Betty Sue Flowers (b. February 2, 1947) is the former director of the Lyndon Baines Johnson Library and Museum (2002–2009) and an Emerita Professor of English at the University of Texas at Austin.

Flowers is a native Texan and graduated from the University of Texas (BA, 1969; MA, 1970) and the University of London (PhD, 1973).

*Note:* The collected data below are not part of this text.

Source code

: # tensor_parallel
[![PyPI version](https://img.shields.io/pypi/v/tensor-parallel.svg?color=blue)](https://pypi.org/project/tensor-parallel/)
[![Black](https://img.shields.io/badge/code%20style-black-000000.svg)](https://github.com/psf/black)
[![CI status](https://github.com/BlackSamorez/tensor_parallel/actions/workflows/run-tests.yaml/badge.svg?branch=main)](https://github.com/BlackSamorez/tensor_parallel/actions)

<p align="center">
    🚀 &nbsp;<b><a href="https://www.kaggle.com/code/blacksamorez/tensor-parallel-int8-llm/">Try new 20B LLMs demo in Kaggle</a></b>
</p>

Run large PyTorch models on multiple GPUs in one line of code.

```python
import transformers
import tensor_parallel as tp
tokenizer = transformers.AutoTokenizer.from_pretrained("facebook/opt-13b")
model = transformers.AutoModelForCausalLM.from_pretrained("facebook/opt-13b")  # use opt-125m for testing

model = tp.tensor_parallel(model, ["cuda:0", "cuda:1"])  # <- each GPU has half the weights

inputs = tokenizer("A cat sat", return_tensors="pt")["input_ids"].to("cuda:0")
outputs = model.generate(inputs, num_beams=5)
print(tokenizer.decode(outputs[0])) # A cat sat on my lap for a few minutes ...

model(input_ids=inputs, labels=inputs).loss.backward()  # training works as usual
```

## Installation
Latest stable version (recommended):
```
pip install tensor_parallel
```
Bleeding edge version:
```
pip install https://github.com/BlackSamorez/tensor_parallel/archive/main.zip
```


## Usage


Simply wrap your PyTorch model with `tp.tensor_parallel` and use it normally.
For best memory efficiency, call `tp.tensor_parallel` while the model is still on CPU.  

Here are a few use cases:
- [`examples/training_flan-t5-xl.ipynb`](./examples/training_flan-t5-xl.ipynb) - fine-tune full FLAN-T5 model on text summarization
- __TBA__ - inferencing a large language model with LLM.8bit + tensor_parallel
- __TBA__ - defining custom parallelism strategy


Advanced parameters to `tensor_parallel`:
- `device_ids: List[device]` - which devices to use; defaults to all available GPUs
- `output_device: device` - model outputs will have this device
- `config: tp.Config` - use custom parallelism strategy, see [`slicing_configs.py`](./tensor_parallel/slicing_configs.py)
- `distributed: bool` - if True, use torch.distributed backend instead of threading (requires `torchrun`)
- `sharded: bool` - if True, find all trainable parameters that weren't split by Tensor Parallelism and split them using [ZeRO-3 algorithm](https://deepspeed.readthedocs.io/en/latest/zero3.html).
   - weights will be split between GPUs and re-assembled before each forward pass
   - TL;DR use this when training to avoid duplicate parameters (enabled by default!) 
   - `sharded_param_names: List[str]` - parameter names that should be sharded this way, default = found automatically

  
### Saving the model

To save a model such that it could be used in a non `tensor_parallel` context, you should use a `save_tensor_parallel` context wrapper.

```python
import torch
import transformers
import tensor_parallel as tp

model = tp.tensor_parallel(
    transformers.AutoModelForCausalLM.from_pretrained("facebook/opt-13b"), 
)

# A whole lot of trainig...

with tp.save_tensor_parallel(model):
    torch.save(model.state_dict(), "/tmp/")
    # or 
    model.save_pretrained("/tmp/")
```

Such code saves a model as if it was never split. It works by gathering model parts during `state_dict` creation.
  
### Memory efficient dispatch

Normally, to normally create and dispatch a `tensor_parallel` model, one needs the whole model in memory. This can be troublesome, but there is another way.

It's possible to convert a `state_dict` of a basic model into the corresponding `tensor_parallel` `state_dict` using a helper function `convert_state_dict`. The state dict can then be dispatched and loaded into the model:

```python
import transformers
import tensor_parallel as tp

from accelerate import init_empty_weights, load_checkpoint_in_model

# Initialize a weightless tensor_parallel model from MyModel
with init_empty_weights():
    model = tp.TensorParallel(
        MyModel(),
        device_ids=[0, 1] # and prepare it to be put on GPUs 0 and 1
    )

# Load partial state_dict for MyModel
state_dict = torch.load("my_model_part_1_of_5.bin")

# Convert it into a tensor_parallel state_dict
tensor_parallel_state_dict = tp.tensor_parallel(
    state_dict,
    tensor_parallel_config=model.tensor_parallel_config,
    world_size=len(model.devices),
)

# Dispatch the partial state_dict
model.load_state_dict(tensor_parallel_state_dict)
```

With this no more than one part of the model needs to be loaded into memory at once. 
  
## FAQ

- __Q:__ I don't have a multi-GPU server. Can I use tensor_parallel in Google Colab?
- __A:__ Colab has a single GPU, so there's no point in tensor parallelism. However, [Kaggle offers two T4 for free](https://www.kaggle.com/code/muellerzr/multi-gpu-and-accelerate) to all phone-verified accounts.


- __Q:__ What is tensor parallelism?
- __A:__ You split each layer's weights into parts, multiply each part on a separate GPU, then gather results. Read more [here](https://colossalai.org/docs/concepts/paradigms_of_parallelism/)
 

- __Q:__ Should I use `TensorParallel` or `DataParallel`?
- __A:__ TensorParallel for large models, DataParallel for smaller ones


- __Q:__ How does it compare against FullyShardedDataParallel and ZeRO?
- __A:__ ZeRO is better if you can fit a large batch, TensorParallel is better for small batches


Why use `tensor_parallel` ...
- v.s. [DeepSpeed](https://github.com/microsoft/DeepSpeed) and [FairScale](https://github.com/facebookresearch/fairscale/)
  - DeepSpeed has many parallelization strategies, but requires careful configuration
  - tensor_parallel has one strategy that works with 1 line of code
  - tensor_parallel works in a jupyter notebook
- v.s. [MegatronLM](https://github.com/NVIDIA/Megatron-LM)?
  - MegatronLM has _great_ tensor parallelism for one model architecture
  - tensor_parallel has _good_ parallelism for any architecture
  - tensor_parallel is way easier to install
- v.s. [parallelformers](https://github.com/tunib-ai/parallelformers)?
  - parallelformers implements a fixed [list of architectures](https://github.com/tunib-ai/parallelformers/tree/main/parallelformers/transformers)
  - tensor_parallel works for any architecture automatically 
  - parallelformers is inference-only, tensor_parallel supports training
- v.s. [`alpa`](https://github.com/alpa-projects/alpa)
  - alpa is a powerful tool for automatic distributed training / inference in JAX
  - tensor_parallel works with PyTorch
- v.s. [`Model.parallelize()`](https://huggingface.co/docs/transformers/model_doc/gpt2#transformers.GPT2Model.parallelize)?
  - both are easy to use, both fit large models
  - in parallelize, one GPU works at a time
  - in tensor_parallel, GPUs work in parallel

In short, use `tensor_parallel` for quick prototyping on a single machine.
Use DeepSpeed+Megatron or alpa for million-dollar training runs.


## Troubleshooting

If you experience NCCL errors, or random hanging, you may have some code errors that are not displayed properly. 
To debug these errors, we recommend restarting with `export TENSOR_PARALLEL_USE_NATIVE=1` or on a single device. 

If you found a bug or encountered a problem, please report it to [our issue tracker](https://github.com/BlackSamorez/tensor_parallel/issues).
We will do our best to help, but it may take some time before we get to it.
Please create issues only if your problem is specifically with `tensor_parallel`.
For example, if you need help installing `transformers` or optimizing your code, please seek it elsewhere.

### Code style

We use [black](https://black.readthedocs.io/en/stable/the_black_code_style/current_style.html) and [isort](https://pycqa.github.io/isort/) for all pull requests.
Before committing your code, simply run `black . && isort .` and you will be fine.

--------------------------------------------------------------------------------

She is the author of a number of texts, particularly relating to Christina Rossetti.  She also edited the book and acted as a consultant to the 1988 documentary, The Power of Myth, a series of interviews between Joseph Campbell and Bill Moyers.

In the corporate world, Flowers has had a career as a veteran practitioner of scenario planning (a strategic foresight method) at Royal Dutch Shell. 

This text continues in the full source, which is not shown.